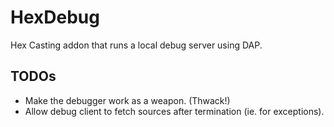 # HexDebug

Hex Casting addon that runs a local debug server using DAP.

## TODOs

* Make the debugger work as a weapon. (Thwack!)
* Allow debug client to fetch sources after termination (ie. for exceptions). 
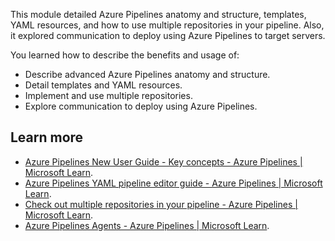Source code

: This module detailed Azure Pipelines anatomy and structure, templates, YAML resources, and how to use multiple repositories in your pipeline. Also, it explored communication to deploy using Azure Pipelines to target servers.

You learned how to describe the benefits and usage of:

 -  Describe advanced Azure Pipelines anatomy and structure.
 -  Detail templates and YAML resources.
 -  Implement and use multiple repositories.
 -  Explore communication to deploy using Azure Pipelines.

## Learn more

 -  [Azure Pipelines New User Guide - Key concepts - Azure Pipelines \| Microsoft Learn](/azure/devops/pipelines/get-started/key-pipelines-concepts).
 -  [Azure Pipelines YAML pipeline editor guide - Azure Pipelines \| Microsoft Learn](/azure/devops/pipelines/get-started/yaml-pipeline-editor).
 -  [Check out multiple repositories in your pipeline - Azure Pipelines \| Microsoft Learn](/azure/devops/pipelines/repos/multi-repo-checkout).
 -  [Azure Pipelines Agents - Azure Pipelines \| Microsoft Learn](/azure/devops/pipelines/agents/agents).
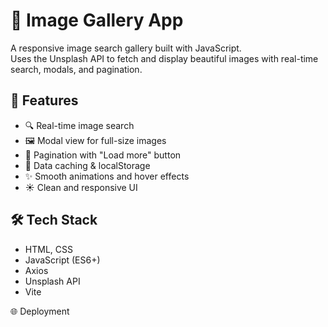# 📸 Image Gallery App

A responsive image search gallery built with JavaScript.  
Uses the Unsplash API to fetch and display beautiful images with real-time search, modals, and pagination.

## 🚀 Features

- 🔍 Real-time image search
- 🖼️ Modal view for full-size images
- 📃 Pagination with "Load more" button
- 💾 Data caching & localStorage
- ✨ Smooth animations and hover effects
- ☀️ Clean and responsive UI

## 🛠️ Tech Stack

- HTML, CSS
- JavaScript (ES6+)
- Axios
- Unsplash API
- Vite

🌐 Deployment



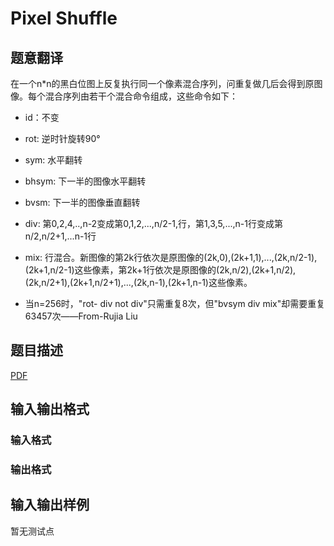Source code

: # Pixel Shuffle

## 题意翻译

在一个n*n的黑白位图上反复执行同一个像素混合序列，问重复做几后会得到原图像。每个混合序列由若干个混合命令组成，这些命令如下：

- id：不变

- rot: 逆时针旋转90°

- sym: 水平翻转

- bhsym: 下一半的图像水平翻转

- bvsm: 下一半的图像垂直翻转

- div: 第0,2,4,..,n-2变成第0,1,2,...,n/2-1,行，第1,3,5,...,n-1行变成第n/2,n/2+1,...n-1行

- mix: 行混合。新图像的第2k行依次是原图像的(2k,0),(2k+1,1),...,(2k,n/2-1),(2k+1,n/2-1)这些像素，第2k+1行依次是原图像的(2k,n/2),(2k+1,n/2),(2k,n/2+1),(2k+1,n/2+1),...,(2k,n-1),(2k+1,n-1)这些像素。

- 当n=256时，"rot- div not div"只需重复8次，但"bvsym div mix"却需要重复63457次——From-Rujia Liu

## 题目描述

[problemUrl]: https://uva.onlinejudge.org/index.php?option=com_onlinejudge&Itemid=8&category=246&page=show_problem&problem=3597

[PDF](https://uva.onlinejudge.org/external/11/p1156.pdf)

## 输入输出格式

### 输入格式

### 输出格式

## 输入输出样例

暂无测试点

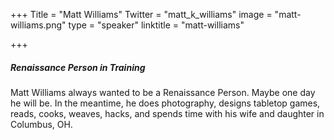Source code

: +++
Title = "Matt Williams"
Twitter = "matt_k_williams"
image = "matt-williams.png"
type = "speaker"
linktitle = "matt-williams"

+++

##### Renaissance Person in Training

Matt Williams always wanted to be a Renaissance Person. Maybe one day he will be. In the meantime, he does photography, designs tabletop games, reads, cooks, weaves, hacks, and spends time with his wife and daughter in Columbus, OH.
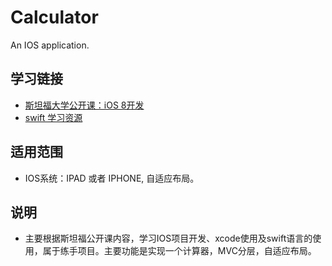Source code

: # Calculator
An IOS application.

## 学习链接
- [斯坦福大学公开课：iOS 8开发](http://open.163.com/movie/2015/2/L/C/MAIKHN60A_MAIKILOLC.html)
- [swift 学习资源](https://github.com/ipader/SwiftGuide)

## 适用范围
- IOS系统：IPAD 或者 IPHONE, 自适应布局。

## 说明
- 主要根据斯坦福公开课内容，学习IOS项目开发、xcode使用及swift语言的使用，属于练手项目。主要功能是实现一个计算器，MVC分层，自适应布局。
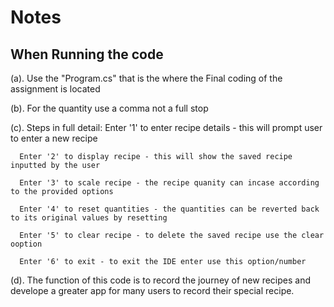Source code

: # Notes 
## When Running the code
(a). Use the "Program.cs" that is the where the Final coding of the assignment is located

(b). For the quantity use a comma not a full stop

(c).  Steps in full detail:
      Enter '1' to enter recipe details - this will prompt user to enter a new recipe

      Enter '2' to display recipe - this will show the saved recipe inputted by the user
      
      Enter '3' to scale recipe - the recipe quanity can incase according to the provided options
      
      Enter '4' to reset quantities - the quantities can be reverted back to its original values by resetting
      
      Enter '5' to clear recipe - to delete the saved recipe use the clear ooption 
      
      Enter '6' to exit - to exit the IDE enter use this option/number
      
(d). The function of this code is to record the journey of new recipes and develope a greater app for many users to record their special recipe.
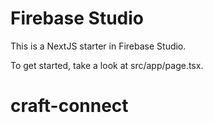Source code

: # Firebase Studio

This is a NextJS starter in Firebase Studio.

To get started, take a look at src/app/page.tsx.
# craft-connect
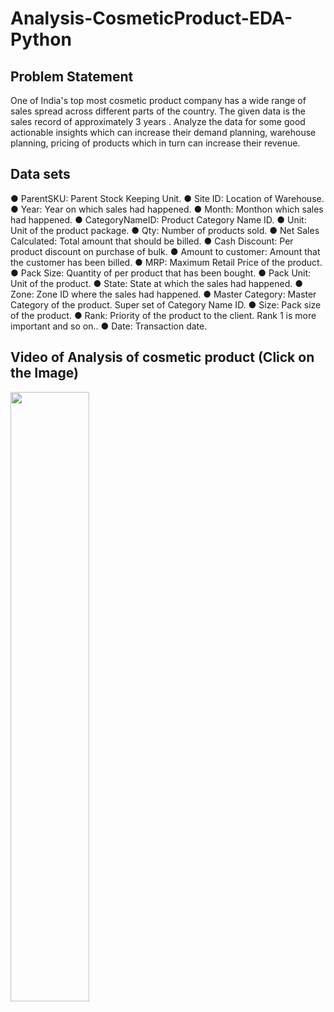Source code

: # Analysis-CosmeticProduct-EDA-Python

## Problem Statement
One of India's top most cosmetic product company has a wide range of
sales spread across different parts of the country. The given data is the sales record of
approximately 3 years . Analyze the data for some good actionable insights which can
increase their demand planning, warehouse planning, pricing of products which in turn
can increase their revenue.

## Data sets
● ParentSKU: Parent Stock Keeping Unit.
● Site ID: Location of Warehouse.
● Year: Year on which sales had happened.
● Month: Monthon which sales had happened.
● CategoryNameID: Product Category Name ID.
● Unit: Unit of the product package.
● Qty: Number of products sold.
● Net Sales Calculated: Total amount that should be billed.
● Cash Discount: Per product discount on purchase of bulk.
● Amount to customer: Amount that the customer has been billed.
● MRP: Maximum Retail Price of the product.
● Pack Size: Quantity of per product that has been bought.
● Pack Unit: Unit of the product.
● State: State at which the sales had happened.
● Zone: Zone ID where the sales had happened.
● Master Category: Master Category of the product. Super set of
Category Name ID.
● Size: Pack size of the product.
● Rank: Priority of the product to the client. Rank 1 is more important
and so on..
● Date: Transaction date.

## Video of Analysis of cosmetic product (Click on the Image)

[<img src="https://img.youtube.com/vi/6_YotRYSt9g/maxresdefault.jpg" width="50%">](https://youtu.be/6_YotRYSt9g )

※ ※ ※

In these records, tally the lines that contain the string "full", and give only the result.

3